A standout feature of Augustus is its Buff system, allowing security testers to dynamically apply transformations to any probe. Testers can chain multiple buffs, such as paraphrasing a prompt, translating it into lesser-known languages like Zulu or Scots Gaelic, or encoding it in poetic formats. This approach tests the resilience of a model’s safety mechanisms against obfuscated inputs, uncovering potential vulnerabilities that might be missed with standard attacks.

Broad Compatibility and Robust Architecture

Designed with versatility in mind, Augustus supports 28 LLM providers out of the box. This includes major platforms like OpenAI, Anthropic, Azure, AWS Bedrock, and Google Vertex AI, as well as local inference engines such as Ollama. This extensive support ensures that teams can assess a wide range of models, from cloud-hosted GPT-4 instances to locally running Llama 3 models, using a unified toolset.

Augustus’s architecture emphasizes reliability and scalability. It features built-in rate limiting, retry logic, and timeout handling to prevent scan failures during extensive assessments. The tool can export results in multiple formats, including JSON, JSONL for streaming logs, and HTML for stakeholder reporting. This flexibility facilitates easy integration of vulnerability data into existing vulnerability management platforms or Security Information and Event Management (SIEM) systems.

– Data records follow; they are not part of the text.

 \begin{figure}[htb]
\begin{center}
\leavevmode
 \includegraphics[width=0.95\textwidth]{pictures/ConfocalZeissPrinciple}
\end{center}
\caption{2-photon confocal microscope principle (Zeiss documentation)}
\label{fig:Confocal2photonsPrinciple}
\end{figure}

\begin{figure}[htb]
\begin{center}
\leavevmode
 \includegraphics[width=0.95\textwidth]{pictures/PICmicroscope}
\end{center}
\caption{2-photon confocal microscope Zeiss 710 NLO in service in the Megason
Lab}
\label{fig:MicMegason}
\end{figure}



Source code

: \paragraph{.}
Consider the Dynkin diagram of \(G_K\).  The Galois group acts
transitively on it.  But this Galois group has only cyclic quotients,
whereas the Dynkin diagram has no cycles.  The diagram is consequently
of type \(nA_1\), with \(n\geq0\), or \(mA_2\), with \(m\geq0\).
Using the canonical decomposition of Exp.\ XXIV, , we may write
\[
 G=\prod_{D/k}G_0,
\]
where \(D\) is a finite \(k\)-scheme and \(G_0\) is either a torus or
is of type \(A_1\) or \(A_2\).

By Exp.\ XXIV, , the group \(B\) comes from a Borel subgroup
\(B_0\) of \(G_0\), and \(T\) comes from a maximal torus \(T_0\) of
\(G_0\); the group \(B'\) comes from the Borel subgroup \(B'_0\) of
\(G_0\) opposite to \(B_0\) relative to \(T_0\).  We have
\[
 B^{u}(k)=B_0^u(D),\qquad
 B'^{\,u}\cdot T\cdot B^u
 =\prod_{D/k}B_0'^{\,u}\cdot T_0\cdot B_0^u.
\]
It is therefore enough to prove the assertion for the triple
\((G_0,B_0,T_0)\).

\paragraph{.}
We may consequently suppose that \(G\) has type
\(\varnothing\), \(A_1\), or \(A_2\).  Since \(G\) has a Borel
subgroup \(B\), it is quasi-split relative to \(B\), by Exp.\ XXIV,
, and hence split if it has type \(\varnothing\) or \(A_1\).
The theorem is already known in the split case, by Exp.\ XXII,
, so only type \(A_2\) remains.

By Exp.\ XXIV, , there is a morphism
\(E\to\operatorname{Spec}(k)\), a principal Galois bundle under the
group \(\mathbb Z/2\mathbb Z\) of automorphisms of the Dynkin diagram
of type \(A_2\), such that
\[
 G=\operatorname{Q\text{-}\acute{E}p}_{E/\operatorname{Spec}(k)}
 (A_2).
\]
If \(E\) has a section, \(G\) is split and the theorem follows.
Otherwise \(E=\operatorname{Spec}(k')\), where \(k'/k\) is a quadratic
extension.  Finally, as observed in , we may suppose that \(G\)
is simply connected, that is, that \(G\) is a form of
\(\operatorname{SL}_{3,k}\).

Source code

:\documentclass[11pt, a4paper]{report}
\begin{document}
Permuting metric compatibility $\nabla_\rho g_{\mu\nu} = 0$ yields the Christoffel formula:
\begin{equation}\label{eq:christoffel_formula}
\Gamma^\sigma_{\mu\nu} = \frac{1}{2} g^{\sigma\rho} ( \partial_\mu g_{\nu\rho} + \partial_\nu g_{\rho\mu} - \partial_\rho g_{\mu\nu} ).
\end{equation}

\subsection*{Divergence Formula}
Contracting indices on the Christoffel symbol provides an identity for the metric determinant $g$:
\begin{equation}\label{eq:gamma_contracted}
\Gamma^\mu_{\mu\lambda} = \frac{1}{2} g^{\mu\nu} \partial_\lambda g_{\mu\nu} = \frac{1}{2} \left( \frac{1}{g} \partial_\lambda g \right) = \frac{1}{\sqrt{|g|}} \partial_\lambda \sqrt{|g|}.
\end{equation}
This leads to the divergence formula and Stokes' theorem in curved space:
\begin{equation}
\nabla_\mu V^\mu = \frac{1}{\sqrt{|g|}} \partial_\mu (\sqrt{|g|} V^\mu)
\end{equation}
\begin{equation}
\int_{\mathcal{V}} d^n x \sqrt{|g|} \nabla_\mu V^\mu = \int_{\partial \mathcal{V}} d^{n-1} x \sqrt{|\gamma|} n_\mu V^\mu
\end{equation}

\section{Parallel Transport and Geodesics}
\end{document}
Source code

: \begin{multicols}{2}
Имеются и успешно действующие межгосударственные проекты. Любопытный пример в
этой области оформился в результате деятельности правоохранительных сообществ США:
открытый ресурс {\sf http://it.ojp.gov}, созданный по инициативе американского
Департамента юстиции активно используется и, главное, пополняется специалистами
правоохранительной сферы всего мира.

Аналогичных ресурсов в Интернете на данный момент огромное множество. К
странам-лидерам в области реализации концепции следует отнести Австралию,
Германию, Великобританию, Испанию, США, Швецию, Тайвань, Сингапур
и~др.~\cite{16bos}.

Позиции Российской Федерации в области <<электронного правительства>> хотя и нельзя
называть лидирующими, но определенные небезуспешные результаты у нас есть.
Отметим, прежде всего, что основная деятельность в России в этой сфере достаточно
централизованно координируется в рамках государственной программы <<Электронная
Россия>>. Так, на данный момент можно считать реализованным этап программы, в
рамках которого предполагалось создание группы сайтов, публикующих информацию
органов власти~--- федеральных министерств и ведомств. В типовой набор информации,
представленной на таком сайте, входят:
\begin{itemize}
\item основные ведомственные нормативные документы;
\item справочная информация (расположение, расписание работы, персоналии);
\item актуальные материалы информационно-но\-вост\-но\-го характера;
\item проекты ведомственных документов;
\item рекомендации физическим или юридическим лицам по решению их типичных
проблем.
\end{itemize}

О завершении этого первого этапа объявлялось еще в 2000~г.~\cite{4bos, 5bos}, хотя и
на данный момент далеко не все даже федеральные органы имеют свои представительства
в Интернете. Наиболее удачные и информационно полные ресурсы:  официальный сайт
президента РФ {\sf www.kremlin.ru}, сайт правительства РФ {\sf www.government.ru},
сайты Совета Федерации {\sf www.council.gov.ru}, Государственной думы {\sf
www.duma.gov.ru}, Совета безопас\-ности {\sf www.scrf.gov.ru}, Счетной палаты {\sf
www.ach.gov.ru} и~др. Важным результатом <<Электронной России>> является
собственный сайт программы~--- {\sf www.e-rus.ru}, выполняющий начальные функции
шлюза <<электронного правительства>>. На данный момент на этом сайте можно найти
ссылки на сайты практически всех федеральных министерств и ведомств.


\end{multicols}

Part of a Larger Initiative

Augustus is the second release in Praetorian’s 12 Caesars open-source series, following the LLM fingerprinting tool, Julius. It is available immediately under the Apache 2.0 license. Security professionals and developers can download the latest release or build from source via GitHub.

Conclusion

As the adoption of LLMs continues to surge, tools like Augustus play a crucial role in ensuring their security. By providing a comprehensive, efficient, and user-friendly solution, Augustus empowers security teams to proactively identify and mitigate vulnerabilities, safeguarding the integrity of AI-driven applications.